Документ не применяется. Подробнее см. Справку

3.2 Хирургическое лечение

- Оперативное лечение стенозов сонных артерий рекомендовано у симптомных пациентов со стенозами более 60% (NASCET), если частота периоперационного показателя "инсульт + летальность от инсульта" составляет в учреждении менее 3% для больных с ТИА и менее 5% для пациентов, перенесших инсульт

Уровень убедительности рекомендаций A (уровень достоверности доказательств - 1a)

Комментарии: Общая летальность не должна превышать 2%. Каротидная эндартерэктомия противопоказана симптомным пациентам со стенозами менее 50% [20].

- Рекомендовано выполнение каротидной эндартерэктомии у пациентов со стенозом ВСА от 50 до 60% с учетом морфологической нестабильности атеросклеротической бляшки (изъязвление, кровоизлияние в бляшку, флотация интимы, пристеночный тромб) с учетом неврологической симптоматики - ТИА или инсульт в течение последних 6 месяцев [20].

Уровень убедительности рекомендаций C (уровень достоверности доказательств - 4)

- Рекомендовано выполнение каротидной эндартерэктомии в течение двух недель от начала последнего эпизода ОНМК при малых инсультах (не более 3 баллов по шкале исходов инсультов по модифицированной шкале Рэнкин), через 6 - 8 недель после полных инсультов. Каротидная эндартерэктомия может быть выполнена в течение ближайших дней после ТИА [20].

Уровень убедительности рекомендаций B (уровень достоверности доказательств - 2a)

- Каротидная эндартерэктомия (КЭА) может быть рекомендована бессимптомным пациентам со стенозами от 70 до 99%, если операционный риск составляет менее 3% [20].

Уровень убедительности рекомендаций A (уровень достоверности доказательств - 1a)

Комментарии: Имеющийся уровень доказательности A показывает, что для симптомных пациентов со стенозами СА КЭА в настоящее время рекомендована как метод выбора. Результаты исследований EVA-3S и SPACE свидетельствуют в пользу преимущества КЭА в сравнении с КАС. Так, исследование EVA-3S было остановлено досрочно, поскольку частота инсультов и смертей была в 2,5 раза выше в группе больных, которым была выполнена КАС в сравнении с больными, которым была выполнена КЭА. В ходе исследования SPACE также не удалось доказать, что эффективность КАС не уступает эффективности хирургического лечения. В большинстве конечных точек значительно более высокие результаты получены при использовании КЭА.

- КЭА рекомендована пациентам высокого риска с частотой инсульта, смерти и сердечных осложнений в пределах допустимых стандартов [20].
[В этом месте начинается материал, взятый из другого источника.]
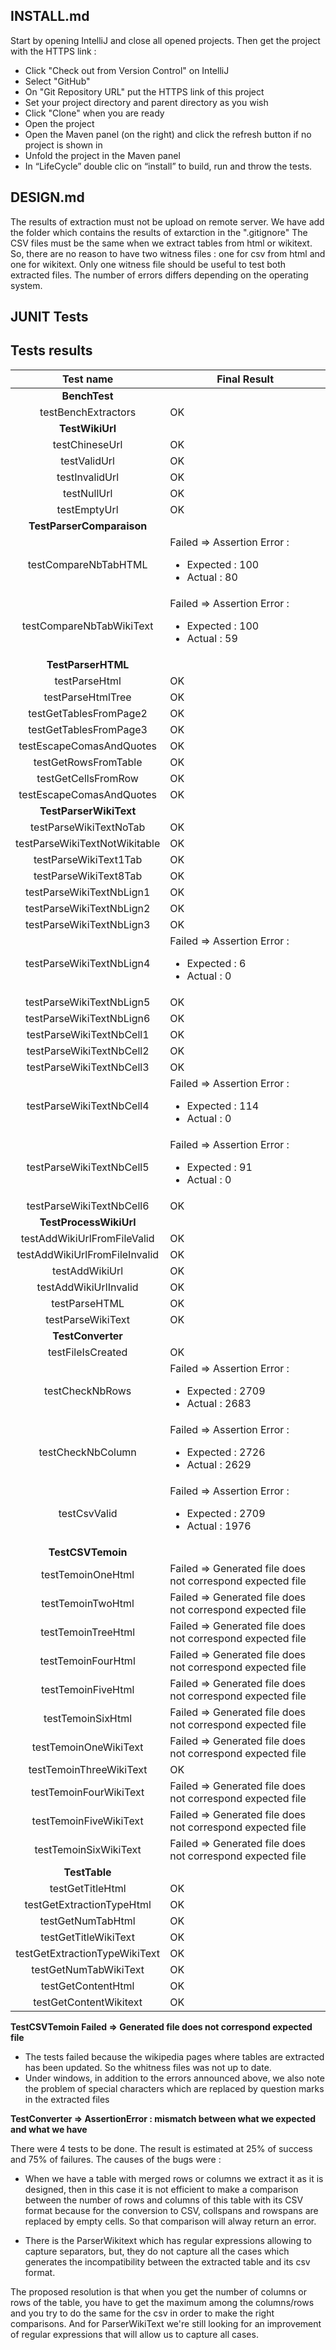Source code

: ## INSTALL.md

Start by opening IntelliJ and close all opened projects. Then get the project with the HTTPS link : 
* Click "Check out from Version Control" on IntelliJ 
* Select "GitHub"
* On "Git Repository URL" put the HTTPS link of this project 
* Set your project directory and parent directory as you wish 
* Click "Clone" when you are ready 
* Open the project 
* Open the Maven panel (on the right) and click the refresh button if no project is shown in 
* Unfold the project in the Maven panel 
* In “LifeCycle” double clic on “install” to build, run and throw the tests. 

## DESIGN.md

The results of extraction must not be upload on remote server. We have add the folder which contains the results of extarction in the ".gitignore"
The CSV files must be the same when we extract tables from html or wikitext. So, there are no reason to have two witness files : one for csv from html and one for wikitext. Only one witness file should be useful to test both extracted files. 
The number of errors differs depending on the operating system.


## JUNIT Tests

## Tests results

| Test name | Final Result |
|:------:|-----|
| **BenchTest**	| |
| testBenchExtractors | OK |
| **TestWikiUrl**	| |
| testChineseUrl	| OK	|
| testValidUrl	| OK|
| testInvalidUrl	| OK	|
| testNullUrl	| OK	|
| testEmptyUrl | OK |
| **TestParserComparaison**	| |
| testCompareNbTabHTML | Failed => Assertion Error : <ul><li>Expected : 100 </li> <li>Actual : 80 |
| testCompareNbTabWikiText |Failed => Assertion Error : <ul><li>Expected : 100 </li> <li>Actual : 59 </li></ul> |
| **TestParserHTML**	| |
| testParseHtml | OK |
| testParseHtmlTree | OK |
| testGetTablesFromPage2 | OK |
| testGetTablesFromPage3 | OK |
| testEscapeComasAndQuotes | OK |
| testGetRowsFromTable | OK |
| testGetCellsFromRow | OK |
| testEscapeComasAndQuotes | OK |
| **TestParserWikiText**	| |
| testParseWikiTextNoTab | OK |
| testParseWikiTextNotWikitable | OK |
| testParseWikiText1Tab | OK |
| testParseWikiText8Tab | OK |
| testParseWikiTextNbLign1 | OK |
| testParseWikiTextNbLign2| OK |
| testParseWikiTextNbLign3 | OK |
| testParseWikiTextNbLign4 | Failed => Assertion Error : <ul><li>Expected : 6 </li> <li>Actual : 0 </li></ul>  |
| testParseWikiTextNbLign5 | OK |
| testParseWikiTextNbLign6 | OK |
| testParseWikiTextNbCell1 | OK |
| testParseWikiTextNbCell2 | OK |
| testParseWikiTextNbCell3 | OK |
| testParseWikiTextNbCell4 | Failed => Assertion Error : <ul><li>Expected : 114 </li> <li>Actual : 0 </li></ul>  |
| testParseWikiTextNbCell5 | Failed => Assertion Error : <ul><li>Expected : 91 </li> <li>Actual : 0 </li></ul>  |
| testParseWikiTextNbCell6 | OK |
| **TestProcessWikiUrl**	| |
| testAddWikiUrlFromFileValid | OK |
| testAddWikiUrlFromFileInvalid | OK |
| testAddWikiUrl | OK|
| testAddWikiUrlInvalid | OK |
| testParseHTML | OK |
| testParseWikiText | OK |
| **TestConverter**	| |
| testFileIsCreated | OK  |
| testCheckNbRows| Failed => Assertion Error : <ul><li>Expected : 2709 </li> <li>Actual : 2683 </li></ul>  |
| testCheckNbColumn| Failed => Assertion Error : <ul><li>Expected : 2726 </li> <li>Actual : 2629 </li></ul>  |
| testCsvValid | Failed => Assertion Error : <ul><li>Expected : 2709 </li> <li>Actual : 1976 </li></ul>|
| **TestCSVTemoin**	| |
| testTemoinOneHtml  | Failed => Generated file does not correspond expected file |
| testTemoinTwoHtml  | Failed => Generated file does not correspond expected file |
| testTemoinTreeHtml | Failed => Generated file does not correspond expected file |
| testTemoinFourHtml | Failed => Generated file does not correspond expected file |
| testTemoinFiveHtml | Failed => Generated file does not correspond expected file |
| testTemoinSixHtml  | Failed => Generated file does not correspond expected file |
| testTemoinOneWikiText  | Failed => Generated file does not correspond expected file |
| testTemoinThreeWikiText | OK |
| testTemoinFourWikiText | Failed => Generated file does not correspond expected file |
| testTemoinFiveWikiText | Failed => Generated file does not correspond expected file |
| testTemoinSixWikiText  | Failed => Generated file does not correspond expected file |
  | **TestTable**	| |
| testGetTitleHtml | OK |
| testGetExtractionTypeHtml | OK |
| testGetNumTabHtml | OK |
| testGetTitleWikiText | OK |
| testGetExtractionTypeWikiText | OK |
| testGetNumTabWikiText | OK |
| testGetContentHtml | OK |
| testGetContentWikitext | OK |

**TestCSVTemoin Failed => Generated file does not correspond expected file**
  - The tests failed because the wikipedia pages where tables are extracted has been updated. So the whitness files was not up to date.
  - Under windows, in addition to the errors announced above, we also note the problem of special characters which are replaced by question marks in the extracted files 

**TestConverter => AssertionError : mismatch between what we expected and what we have**

There were 4 tests to be done. The result is estimated at 25% of success and 75% of failures.
The causes of the bugs were :

  - When we have a table with merged rows or columns we extract it as it is designed, then in this case it is not efficient to make a comparison between the    number of rows and columns of this table with its CSV format because for the conversion to CSV, collspans and rowspans are replaced by empty cells. So that comparison will alway return an error.
    
  - There is the ParserWikitext which has regular expressions allowing to capture separators, but, they do not capture all the cases which generates the 
    incompatibility  between the extracted table and its csv format.
    
The proposed resolution is that when you get the number of columns or rows of the table, you have to get the maximum among the columns/rows and you try to do the same for the csv in order to make the right comparisons.
And for ParserWikiText we're still looking for an improvement of regular expressions that will allow us to capture all cases.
Уровень убедительности рекомендаций B (уровень достоверности доказательств - 1b)

- При выполнении КЭА через продольную артериотомию (классическая, открытая методика) рекомендуется пластика артериотомического дефекта заплатой. [21, 22, 23, 24]

Уровень убедительности рекомендаций A (уровень достоверности доказательств - 1a)

Комментарии: Использование первичного шва в такой ситуации повышает частоту рестенозов и окклюзий оперированной ВСА и связанные с ними частоту инсультов и летальности от инсультов в отдаленном периоде. Для интраоперационного определения показаний к использованию временного шунта рекомендуется измерение ретроградного давления в ВСА, измерение скорости кровотока по средней мозговой артерии (СМА) с помощью ТКДГ-мониторинга, церебральная оксиметрия.

- Рекомендовано применение как аутовенозных заплат, так и заплат из синтетических материалов (PTFE или дакрон), биологических материалов (ксеноперикард, консервированная твердая мозговая оболочка) или аутоартериальной заплаты из верхней щитовидной артерии. [21, 22, 23, 24]

Уровень убедительности рекомендаций B (уровень достоверности доказательств - 2a)

Комментарии: Выбор материала для заплаты определяется опытом и предпочтениями оперирующего хирурга, а также традициями и опытом учреждения

- Рекомендуется выбор техники КЭА: открытая, эверсионная, протезирование ВСА

Уровень убедительности рекомендаций A (уровень достоверности доказательств - 1a)

Комментарии: Наиболее эффективным следует считать выбор техники в зависимости от характера поражения ВСА (длина атеросклеротической бляшки, степень выраженности кальциноза, диаметр внутренней сонной артерии) и анатомических взаимоотношений в операционной ране (уровень бифуркации общей сонной артерии, взаимоотношение с подъязычным нервом, ветвями лицевого нерва, и др.).

- У пациентов с сочетанным поражением коронарных и сонных артерий, которым предстоит оперативное вмешательство по поводу ишемической болезни сердца, рекомендуется на первом этапе устранять стеноз внутренней сонной артерии (см. рекомендации по хирургическому лечению сочетанного поражения коронарных и брахиоцефальных артерий).

Уровень убедительности рекомендаций B (уровень достоверности доказательств - 2a)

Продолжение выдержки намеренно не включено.